Correlation Between Hudson Pacific and Hafnia
Can any of the company-specific risk be diversified away by investing in both Hudson Pacific and Hafnia at the same time? Although using a correlation coefficient on its own may not help to predict future stock returns, this module helps to understand the diversifiable risk of combining Hudson Pacific and Hafnia into the same portfolio, which is an essential part of the fundamental portfolio management process.

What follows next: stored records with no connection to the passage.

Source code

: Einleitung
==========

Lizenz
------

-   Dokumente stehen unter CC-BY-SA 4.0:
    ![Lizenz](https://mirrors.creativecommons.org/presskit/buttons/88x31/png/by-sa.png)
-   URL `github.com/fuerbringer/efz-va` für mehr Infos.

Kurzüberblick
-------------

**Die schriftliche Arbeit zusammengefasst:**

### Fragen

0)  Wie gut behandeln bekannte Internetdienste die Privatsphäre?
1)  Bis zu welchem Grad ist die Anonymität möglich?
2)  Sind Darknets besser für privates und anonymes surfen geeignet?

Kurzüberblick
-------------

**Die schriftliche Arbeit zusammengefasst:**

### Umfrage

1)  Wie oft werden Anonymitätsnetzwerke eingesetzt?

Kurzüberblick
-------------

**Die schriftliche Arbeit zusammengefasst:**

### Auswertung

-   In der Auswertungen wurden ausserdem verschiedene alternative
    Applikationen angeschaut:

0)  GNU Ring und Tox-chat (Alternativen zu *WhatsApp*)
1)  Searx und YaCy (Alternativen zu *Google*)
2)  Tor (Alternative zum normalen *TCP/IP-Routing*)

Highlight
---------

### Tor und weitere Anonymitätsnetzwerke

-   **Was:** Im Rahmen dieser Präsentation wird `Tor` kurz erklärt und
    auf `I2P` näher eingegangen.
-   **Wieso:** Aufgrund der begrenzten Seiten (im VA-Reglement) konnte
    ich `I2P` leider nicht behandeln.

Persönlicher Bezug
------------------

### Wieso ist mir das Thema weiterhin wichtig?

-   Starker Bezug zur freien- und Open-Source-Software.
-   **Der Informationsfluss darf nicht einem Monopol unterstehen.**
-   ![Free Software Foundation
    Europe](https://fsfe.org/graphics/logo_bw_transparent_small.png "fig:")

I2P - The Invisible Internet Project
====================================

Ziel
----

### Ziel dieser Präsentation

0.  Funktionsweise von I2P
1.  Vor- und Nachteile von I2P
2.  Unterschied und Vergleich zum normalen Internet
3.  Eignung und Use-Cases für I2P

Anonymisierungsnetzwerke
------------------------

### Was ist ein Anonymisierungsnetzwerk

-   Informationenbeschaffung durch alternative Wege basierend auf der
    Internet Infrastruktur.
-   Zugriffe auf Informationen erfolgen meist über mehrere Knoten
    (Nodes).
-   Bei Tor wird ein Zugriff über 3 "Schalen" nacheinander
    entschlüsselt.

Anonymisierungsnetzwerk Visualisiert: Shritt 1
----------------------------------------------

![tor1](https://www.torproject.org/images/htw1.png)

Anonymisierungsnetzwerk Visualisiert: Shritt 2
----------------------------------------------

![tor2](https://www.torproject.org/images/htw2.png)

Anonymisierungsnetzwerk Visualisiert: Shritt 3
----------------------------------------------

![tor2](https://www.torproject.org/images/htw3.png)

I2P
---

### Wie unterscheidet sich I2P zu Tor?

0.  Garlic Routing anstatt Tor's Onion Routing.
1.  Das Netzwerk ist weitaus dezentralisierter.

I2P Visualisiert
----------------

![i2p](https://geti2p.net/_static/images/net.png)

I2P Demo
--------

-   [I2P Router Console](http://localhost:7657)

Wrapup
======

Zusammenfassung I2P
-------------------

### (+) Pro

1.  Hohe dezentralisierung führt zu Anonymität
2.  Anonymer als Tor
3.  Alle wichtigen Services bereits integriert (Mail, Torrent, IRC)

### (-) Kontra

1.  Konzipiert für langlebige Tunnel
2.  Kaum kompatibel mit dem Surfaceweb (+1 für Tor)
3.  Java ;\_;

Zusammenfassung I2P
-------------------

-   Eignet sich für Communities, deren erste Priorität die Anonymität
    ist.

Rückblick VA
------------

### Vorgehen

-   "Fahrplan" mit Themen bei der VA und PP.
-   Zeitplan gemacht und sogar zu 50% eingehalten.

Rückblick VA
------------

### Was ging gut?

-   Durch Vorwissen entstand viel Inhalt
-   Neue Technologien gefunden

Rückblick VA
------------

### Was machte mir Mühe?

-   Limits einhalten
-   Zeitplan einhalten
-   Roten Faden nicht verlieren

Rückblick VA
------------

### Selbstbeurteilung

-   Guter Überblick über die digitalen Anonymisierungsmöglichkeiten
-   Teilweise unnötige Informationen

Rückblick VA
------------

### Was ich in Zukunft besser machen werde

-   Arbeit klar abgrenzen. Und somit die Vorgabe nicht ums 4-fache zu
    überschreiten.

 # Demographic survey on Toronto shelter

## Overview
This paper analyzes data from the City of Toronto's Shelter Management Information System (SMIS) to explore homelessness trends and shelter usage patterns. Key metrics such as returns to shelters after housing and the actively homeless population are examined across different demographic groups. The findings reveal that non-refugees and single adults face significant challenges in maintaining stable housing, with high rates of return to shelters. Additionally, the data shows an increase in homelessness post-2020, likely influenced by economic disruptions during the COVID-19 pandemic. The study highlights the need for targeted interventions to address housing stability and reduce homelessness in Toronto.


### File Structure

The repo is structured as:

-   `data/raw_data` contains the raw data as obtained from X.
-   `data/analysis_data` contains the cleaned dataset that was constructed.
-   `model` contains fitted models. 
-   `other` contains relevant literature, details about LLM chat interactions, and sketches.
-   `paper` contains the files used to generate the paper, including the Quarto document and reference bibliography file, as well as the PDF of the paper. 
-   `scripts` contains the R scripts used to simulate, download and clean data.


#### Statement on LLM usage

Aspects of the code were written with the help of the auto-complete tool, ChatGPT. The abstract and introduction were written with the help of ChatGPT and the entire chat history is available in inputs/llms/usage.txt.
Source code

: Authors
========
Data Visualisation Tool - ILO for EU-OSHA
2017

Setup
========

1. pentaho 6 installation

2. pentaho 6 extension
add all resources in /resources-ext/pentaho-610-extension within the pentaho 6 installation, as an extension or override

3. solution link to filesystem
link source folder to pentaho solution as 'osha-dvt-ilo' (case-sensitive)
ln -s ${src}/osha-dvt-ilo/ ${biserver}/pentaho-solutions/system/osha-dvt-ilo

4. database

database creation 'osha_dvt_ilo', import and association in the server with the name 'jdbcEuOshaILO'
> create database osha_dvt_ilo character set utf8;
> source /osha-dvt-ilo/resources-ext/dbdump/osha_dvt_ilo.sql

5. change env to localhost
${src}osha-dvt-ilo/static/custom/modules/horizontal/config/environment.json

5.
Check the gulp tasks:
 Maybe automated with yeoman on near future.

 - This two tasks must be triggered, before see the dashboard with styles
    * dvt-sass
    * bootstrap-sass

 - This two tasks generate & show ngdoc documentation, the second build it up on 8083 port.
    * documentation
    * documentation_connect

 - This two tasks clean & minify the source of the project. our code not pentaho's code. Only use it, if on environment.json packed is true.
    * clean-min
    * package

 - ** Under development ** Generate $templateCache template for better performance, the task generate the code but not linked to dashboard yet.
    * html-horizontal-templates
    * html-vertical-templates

By analyzing existing cross correlation between Hudson Pacific Properties and Hafnia Limited, you can compare the effects of market volatilities on Hudson Pacific and Hafnia and check how they will diversify away market risk if combined in the same portfolio for a given time horizon. You can also utilize pair trading strategies of matching a long position in Hudson Pacific with a short position of Hafnia. Check out your portfolio center. Please also check ongoing floating volatility patterns of Hudson Pacific and Hafnia.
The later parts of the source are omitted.